I pushed on to Wareham in Dorset, where I visited the Church of St. Martin-on-the-Walls, dating from the year 1030.  The small church was easy to find--literally being on the old wall around the city.  From the outside, the church has changed little in almost 1,000 years.  It is not the main church in the city, but after being reconsecrated in the 1930s, occasional services are conducted there.  About the time I arrived, a volunteer arrived and unlocked the church so I could enter.  I hesitate to complain, for she did let me inside.  But she is typical of a certain type of English woman of a certain age--thin, unadorned, straight shoulder-length hair, and nervously chatty.  I know she was trying to be informative, and I do appreciate that, but it was more the tone that annoyed me.  I suppose I have spent too much time in Georgia.  In the Caucasus, there is reverence inside churches, even those not in regular use.  Such are holy places and one does not enter them casually.  I have seen ruins of Georgian churches, both in that country and in Turkey, where visitors have lit small candles in the jagged, ruined walls, for even in that condition, the places are holy.  My English volunteer was rattling on about it as casually as one would an old barn or blacksmith shop.  I know that you cannot extrapolate from one experience and draw conclusions about an entire society (although that has never stopped me before), but I do believe her attitude is broadly typical of the English today.  They are proud of these historical structures, but they are just that, and only that--structures.  

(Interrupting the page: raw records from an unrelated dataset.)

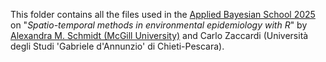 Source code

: This folder contains all the files used in the [Applied Bayesian School 2025](https://abs25.imati.cnr.it/) on "_Spatio-temporal methods in environmental epidemiology with R_" by [Alexandra M. Schmidt (McGill University)](https://alex-schmidt.research.mcgill.ca/) and Carlo Zaccardi (Università degli Studi 'Gabriele d'Annunzio'​ di Chieti-Pescara).
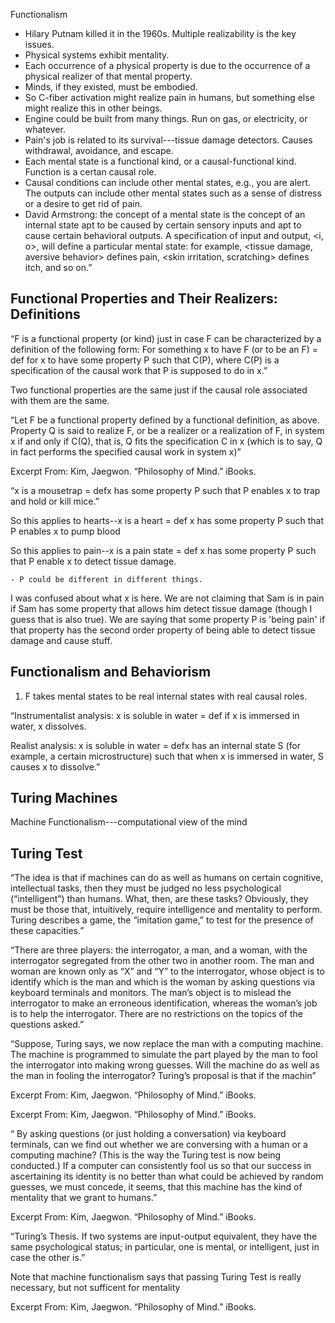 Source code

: Functionalism

- Hilary Putnam killed it in the 1960s. Multiple realizability is the key issues. 
- Physical systems exhibit mentality. 
- Each occurrence of a physical property is due to the occurrence of a physical realizer of that mental property. 
- Minds, if they existed, must be embodied. 
- So C-fiber activation might realize pain in humans, but something else might realize this in other beings. 
- Engine could be built from many things. Run on gas, or electricity, or whatever. 
- Pain's job is related to its survival---tissue damage detectors. Causes withdrawal, avoidance, and escape. 
- Each mental state is a functional kind, or a causal-functional kind. Function is a certan causal role. 
- Causal conditions can include other mental states, e.g., you are alert. The outputs can include other mental states such as  a sense of distress or a desire to get rid of pain. 
- David Armstrong: the concept of a mental state is the concept of an internal state apt to be caused by certain sensory inputs and apt to cause certain behavioral outputs. A specification of input and output, <i, o>, will define a particular mental state: for example, <tissue damage, aversive behavior> defines pain, <skin irritation, scratching> defines itch, and so on.”

## Functional Properties and Their Realizers: Definitions 
“F is a functional property (or kind) just in case F can be characterized by a definition of the following form:
For something x to have F (or to be an F) = def for x to have some property P such that C(P), where C(P) is a specification of the causal work that P is supposed to do in x.”

Two functional properties are the same just if the causal role associated with them are the same. 

“Let F be a functional property defined by a functional definition, as above. Property Q is said to realize F, or be a realizer or a realization of F, in system x if and only if C(Q), that is, Q fits the specification C in x (which is to say, Q in fact performs the specified causal work in system x)”

Excerpt From: Kim, Jaegwon. “Philosophy of Mind.” iBooks. 

“x is a mousetrap = defx has some property P such that P enables x to trap and hold or kill mice.”

So this applies to hearts--x is a heart = def x has some property P such that P enables x to pump blood

So this applies to pain--x is a pain state = def x has some property P such that P enable x to detect tissue damage. 

	- P could be different in different things. 

I was confused about what x is here. We are not claiming that Sam is in pain if Sam has some property that allows him detect tissue damage (though I guess that is also true). We are saying that some property P is 'being pain' if that property has the second order property of being able to detect tissue damage and cause stuff. 

## Functionalism and Behaviorism

1. F takes mental states to be real internal states with real causal roles. 

“Instrumentalist analysis: x is soluble in water = def if x is immersed in water, x dissolves.

Realist analysis: x is soluble in water = defx has an internal state S (for example, a certain microstructure) such that when x is immersed in water, S causes x to dissolve.”


## Turing Machines

Machine Functionalism---computational view of the mind


## Turing Test

“The idea is that if machines can do as well as humans on certain cognitive, intellectual tasks, then they must be judged no less psychological (“intelligent”) than humans. What, then, are these tasks? Obviously, they must be those that, intuitively, require intelligence and mentality to perform. Turing describes a game, the “imitation game,” to test for the presence of these capacities.”

“There are three players: the interrogator, a man, and a woman, with the interrogator segregated from the other two in another room. The man and woman are known only as “X” and “Y” to the interrogator, whose object is to identify which is the man and which is the woman by asking questions via keyboard terminals and monitors. The man’s object is to mislead the interrogator to make an erroneous identification, whereas the woman’s job is to help the interrogator. There are no restrictions on the topics of the questions asked.”

“Suppose, Turing says, we now replace the man with a computing machine. The machine is programmed to simulate the part played by the man to fool the interrogator into making wrong guesses. Will the machine do as well as the man in fooling the interrogator? Turing’s proposal is that if the machin”

Excerpt From: Kim, Jaegwon. “Philosophy of Mind.” iBooks. 


Excerpt From: Kim, Jaegwon. “Philosophy of Mind.” iBooks. 

“ By asking questions (or just holding a conversation) via keyboard terminals, can we find out whether we are conversing with a human or a computing machine? (This is the way the Turing test is now being conducted.) If a computer can consistently fool us so that our success in ascertaining its identity is no better than what could be achieved by random guesses, we must concede, it seems, that this machine has the kind of mentality that we grant to humans.”

Excerpt From: Kim, Jaegwon. “Philosophy of Mind.” iBooks. 

“Turing’s Thesis. If two systems are input-output equivalent, they have the same psychological status; in particular, one is mental, or intelligent, just in case the other is.”

Note that machine functionalism says that passing Turing Test is really necessary, but not sufficent for mentality


Excerpt From: Kim, Jaegwon. “Philosophy of Mind.” iBooks.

Church of St. Martin on-the-Wall, Wareham


Like most English churches after the Reformation, the inside is whitewashed and sterile.  Preservationists had, however, exposed what lay underneath on the north side of the apse.  A faded mosaic depicted scenes from the life of St. Martin.  Where the whitewash to be removed throughout, who knows what might be revealed.  I recognize it for what it was--iconography (though crudely done in comparison to Georgian, much less other Orthodox cultures).  The English seem more comfortable with the term "wall paintings."
"Wall Paintings," Church of St. Martin

The volunteer pointed out another mural, painted in the 1600s, I believe, depicting the coats of arms of a number of English monarchs.  Above them was the word, Yahweh, which to press the point that the churches authority was rooted in the God of the Old Testament, and not, as the volunteer explained with a wrinkle in her nose, of that awful Roman Catholicism.  This later painting interested me not much at all.

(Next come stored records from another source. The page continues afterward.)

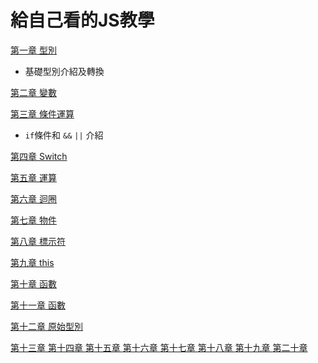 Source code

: # 給自己看的JS教學

[第一章 型別](https://github.com/Jyunnn/Javascript-learn/blob/master/js_1_types.md)

- 基礎型別介紹及轉換

[第二章 變數](https://github.com/Jyunnn/Javascript-learn/blob/master/js_2_variables.md)

[第三章 條件運算](https://github.com/Jyunnn/Javascript-learn/blob/master/js_3_if_else_and_or.md)

- `if`條件和  `&&` `||` 介紹

[第四章 Switch](https://github.com/Jyunnn/Javascript-learn/blob/master/js_4_switch.md)

[第五章 運算](https://github.com/Jyunnn/Javascript-learn/blob/master/js_5_operators.md)

[第六章 迴圈](https://github.com/Jyunnn/Javascript-learn/blob/master/js_6_while_for.md)

[第七章 物件](https://github.com/Jyunnn/Javascript-learn/blob/master/js_7_object.md)

[第八章 標示符](https://github.com/Jyunnn/Javascript-learn/blob/master/js_8_symbol.md)

[第九章 this](https://github.com/Jyunnn/Javascript-learn/blob/master/js_9_this.md)

[第十章 函數](https://github.com/Jyunnn/Javascript-learn/blob/master/js_10_function.md)

[第十一章 函數](https://github.com/Jyunnn/Javascript-learn/blob/master/js_11_new.md)

[第十二章 原始型別](https://github.com/Jyunnn/Javascript-learn/blob/master/js_12_primitives_methods.md)

[第十三章 ]()
[第十四章 ]()
[第十五章 ]()
[第十六章 ]()
[第十七章 ]()
[第十八章 ]()
[第十九章 ]()
[第二十章 ]()
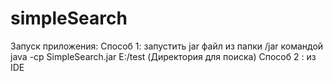 # simpleSearch
Запуск приложения:
Способ 1:
запустить jar файл из папки /jar командой java -cp SimpleSearch.jar E:/test      (Директория для поиска)
Способ 2 :
из IDE
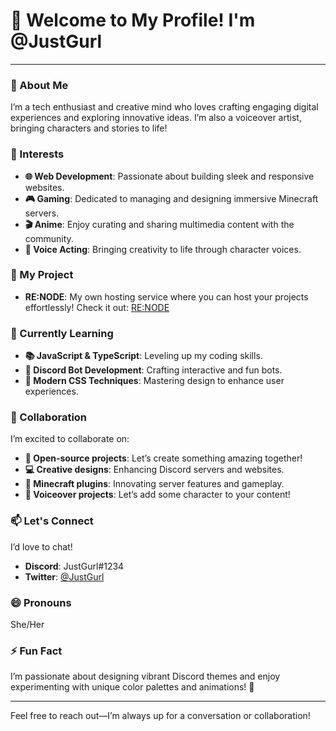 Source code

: # 👋 Welcome to My Profile! I'm @JustGurl

---

### 🌟 About Me
I’m a tech enthusiast and creative mind who loves crafting engaging digital experiences and exploring innovative ideas. I’m also a voiceover artist, bringing characters and stories to life!

### 👀 Interests
- **🌐 Web Development**: Passionate about building sleek and responsive websites.
- **🎮 Gaming**: Dedicated to managing and designing immersive Minecraft servers.
- **🎬 Anime**: Enjoy curating and sharing multimedia content with the community.
- **🎤 Voice Acting**: Bringing creativity to life through character voices.

### 🚀 My Project
- **RE:NODE**: My own hosting service where you can host your projects effortlessly! Check it out: [RE:NODE](https://renode.space)

### 🌱 Currently Learning
- **📚 JavaScript & TypeScript**: Leveling up my coding skills.
- **🤖 Discord Bot Development**: Crafting interactive and fun bots.
- **🎨 Modern CSS Techniques**: Mastering design to enhance user experiences.

### 💞️ Collaboration
I’m excited to collaborate on:
- **🤝 Open-source projects**: Let’s create something amazing together!
- **💻 Creative designs**: Enhancing Discord servers and websites.
- **🚀 Minecraft plugins**: Innovating server features and gameplay.
- **🎤 Voiceover projects**: Let’s add some character to your content!

### 📫 Let's Connect
I’d love to chat!
- **Discord**: JustGurl#1234
- **Twitter**: [@JustGurl](https://twitter.com/JustGurl)

### 😄 Pronouns
She/Her

### ⚡ Fun Fact
I’m passionate about designing vibrant Discord themes and enjoy experimenting with unique color palettes and animations! 🌈

---

Feel free to reach out—I’m always up for a conversation or collaboration!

Finally, the church of St. Martin contains an effigy of T. E. Lawrence.  He has always been a great favorite of mine after reading The Seven Pillars of Wisdom many years ago.  The volunteer gave a rambling account of how the effigy came to be here--as Lawrence is actually buried in a country churchyard not far away.  By this time we had two other visitors, and I exited with the excuse of going to take some exterior pictures.  I had seen enough.
Effigy of T. E. Lawrence

From there, I continued on west into Devon, where I stopped at the Church of St. Candida (St. Wite) at Whitchurch Canonicorum.  This was not a Saxon church, but a later Norman structure. Its significance, however, is that it contains a complete shrine over the relics of St. Wite.  This church was a popular pilgrimage site for centuries.  During the Dissolution of the Monasteries under Henry VIII, these shrines to the saints were busted-up and destroyed all over England.  What was left of this sort of thing was demolished a 100 years later under Oliver Cromwell's regime.  The scope of destruction is hard to imagine, and is generally glossed-over in the triumphalist view of English Reformation history.  But over 90% of England's art was destroyed in a fevered frenzy of iconoclasm.  As efficient as the Cromwells were, both Thomas and Oliver, they somehow missed the shrine to St. Wite.  And so it alone remains.  I have never understood those who feel compelled to destroy a thing of beauty, whether it is a work of art, a tree, a hillside, an old building.  I just don't.  The church was locked up, so I was not able to view the shrine.  The churchyard contained several interesting Saxon crosses, however, and I spied a small statue of St. Wite just under the roof line.
St. Wite


I left old Wessex, and entered Dumnonia (Cornwall).  A couple of days later, I entered Wessex again, where I hoped to visit the grave of Evelyn Waugh, and the monument to Alfred the Great at Athelney.  The latter is a monument to Alfred's time there during England's dire struggle against the Danes.  Evelyn Waugh is not necessarily a favorite author of mine.  He did, however, write Black Mischief, one of the funniest novels I have ever read.  And there is a line from his Sword of Honour trilogy that has always stayed with me.  If I remember correctly, the female character Virginia was calling upon Guy's uncle, Peregrine Crouchback.  His butler ushered her into the library to await the elder Crouchback with the admonition (to the best of my memory), "There is plenty in here to interest one.  That is, if one is interested in things."  I have remembered that line of dialogue, for even at that time, I realized that it somewhat encapsulated my view of life.   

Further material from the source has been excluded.